The conviction of all the performances is what defines this superb film. Throughout the successful Beach Boys era, Wilson was plagued by self-doubt and a streak of resolute defiance, wanting to take the band in new directions that might deviate from their successful formula but bring freshness to their output. The resulting conflict with his brothers and other band members and crew is a source of distress to Wilson who often seems to regress to a place of consoling inner calm as a means of dealing with real world anxieties. Here he finds himself both dissociating himself from reality but also discovering the fresh currents of creativity that would define his subsequent output. There are also effective peaks at his tumultuous relationship with former band manager father, an emotionally hardened figure only interested in commercial success above all else and whom Wilson could never satisfy.

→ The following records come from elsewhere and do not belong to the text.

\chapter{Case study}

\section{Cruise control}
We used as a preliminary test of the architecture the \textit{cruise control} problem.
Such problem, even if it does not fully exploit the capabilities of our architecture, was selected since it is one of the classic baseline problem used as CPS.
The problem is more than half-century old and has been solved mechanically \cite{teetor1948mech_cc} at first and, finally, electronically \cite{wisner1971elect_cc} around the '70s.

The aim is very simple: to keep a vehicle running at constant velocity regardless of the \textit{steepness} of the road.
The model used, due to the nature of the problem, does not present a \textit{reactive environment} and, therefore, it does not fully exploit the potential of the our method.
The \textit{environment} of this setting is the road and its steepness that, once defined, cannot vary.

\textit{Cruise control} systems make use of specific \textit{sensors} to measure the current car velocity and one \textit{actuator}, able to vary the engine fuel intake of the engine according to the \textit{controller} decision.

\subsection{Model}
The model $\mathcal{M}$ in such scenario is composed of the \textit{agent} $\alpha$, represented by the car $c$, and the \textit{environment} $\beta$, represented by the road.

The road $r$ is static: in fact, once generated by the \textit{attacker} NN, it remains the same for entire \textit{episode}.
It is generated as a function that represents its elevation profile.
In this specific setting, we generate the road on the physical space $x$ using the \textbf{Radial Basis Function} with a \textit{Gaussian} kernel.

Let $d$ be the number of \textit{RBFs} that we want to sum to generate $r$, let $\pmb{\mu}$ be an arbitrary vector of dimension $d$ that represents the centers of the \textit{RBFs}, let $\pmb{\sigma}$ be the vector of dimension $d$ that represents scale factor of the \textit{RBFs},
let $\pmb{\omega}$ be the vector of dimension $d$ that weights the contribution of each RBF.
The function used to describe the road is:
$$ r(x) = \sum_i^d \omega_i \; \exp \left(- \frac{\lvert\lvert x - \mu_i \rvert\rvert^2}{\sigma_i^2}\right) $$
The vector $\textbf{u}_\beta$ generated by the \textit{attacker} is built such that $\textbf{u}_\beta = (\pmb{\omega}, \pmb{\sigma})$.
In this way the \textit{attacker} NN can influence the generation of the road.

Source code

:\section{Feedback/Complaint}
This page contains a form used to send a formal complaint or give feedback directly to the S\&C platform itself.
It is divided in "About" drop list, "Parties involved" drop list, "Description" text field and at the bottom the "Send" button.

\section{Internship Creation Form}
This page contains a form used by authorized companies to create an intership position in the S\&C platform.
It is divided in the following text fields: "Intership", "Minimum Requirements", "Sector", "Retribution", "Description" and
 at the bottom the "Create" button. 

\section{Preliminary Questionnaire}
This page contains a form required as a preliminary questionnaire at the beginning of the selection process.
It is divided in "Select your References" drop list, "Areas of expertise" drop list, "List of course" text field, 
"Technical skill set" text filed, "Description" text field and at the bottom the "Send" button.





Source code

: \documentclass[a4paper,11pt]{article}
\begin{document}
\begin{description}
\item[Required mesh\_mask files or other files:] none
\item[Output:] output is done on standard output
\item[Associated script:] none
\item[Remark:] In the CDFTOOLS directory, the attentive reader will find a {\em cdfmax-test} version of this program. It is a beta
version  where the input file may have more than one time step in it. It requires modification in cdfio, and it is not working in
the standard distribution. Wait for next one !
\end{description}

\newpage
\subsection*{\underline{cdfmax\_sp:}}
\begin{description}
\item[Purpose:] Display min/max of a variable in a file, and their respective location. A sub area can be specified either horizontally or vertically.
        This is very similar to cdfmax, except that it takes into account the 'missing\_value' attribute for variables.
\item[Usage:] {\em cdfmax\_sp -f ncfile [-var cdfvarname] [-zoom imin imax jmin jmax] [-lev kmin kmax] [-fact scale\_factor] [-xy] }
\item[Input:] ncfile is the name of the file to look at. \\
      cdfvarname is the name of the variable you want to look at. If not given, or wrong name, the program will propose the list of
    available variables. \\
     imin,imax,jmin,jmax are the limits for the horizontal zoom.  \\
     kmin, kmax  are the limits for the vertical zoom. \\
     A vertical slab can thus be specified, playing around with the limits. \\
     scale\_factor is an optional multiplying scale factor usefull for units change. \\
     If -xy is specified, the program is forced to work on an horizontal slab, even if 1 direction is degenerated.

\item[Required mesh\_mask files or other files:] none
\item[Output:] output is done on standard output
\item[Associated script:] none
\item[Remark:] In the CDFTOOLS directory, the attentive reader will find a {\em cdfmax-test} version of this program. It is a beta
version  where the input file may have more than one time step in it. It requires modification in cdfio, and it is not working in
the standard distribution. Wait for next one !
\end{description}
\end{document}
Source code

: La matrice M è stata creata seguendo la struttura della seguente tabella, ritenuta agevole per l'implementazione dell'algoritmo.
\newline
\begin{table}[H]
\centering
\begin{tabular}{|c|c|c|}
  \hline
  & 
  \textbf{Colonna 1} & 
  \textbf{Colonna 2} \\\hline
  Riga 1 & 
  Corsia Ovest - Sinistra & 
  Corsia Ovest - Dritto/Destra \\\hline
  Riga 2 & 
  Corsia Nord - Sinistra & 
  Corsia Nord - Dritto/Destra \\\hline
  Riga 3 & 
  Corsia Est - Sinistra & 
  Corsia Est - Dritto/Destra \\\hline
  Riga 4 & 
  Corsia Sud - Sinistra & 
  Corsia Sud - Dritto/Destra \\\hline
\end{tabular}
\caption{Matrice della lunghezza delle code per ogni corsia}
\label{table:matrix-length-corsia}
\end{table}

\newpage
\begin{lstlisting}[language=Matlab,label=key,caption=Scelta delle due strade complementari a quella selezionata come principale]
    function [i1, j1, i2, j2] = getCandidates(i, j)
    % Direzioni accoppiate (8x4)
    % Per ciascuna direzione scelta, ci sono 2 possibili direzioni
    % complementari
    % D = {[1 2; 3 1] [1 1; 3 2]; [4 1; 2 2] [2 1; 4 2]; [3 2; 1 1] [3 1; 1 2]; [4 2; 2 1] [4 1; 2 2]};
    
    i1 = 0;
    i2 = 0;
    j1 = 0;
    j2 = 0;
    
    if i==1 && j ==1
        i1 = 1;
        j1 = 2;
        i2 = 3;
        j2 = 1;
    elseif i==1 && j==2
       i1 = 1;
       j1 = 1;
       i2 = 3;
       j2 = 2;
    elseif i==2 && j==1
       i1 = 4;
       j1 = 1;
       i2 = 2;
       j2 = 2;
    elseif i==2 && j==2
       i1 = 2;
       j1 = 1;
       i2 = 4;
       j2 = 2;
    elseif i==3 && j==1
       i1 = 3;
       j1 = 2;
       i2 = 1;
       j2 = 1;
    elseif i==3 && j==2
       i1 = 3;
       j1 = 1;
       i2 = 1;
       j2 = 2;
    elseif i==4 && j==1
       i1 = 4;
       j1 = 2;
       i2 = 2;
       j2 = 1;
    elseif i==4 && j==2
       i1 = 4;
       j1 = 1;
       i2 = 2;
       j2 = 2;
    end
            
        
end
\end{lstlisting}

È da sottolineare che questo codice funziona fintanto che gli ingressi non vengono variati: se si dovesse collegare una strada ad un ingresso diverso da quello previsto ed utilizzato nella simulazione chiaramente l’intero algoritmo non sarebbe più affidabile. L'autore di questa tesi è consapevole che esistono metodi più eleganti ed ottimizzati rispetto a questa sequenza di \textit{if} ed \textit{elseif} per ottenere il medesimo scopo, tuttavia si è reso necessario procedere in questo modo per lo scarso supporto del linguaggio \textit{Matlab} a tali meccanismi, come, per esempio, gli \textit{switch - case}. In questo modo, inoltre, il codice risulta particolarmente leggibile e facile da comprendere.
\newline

Dano and Cusack, though very different performers, are equally effective in guiding us into the reverberating deepest chambers of Wilson’s psyche. Dano conveys Wilson’s genius whilst simultaneously laying bear the vulnerabilities of the man as he strove – so often against the grain of his brothers’ thinking – to extract a deeper meaning from the process of song writing. Cusack seems, in his first few scenes, likely to succumb to an overly mannered delivery, yet the idiosyncratic ticks of the drugged-up, lethally controlled older incarnation of Wilson become an increasingly vital part of what is a marvellously subtle, nuanced portrayal. Unafraid to explore the darkness of its subject’s experiences, Love & Mercy reverberates with a veracity too rarely seen in similarly themed, usually overreaching bio-pics.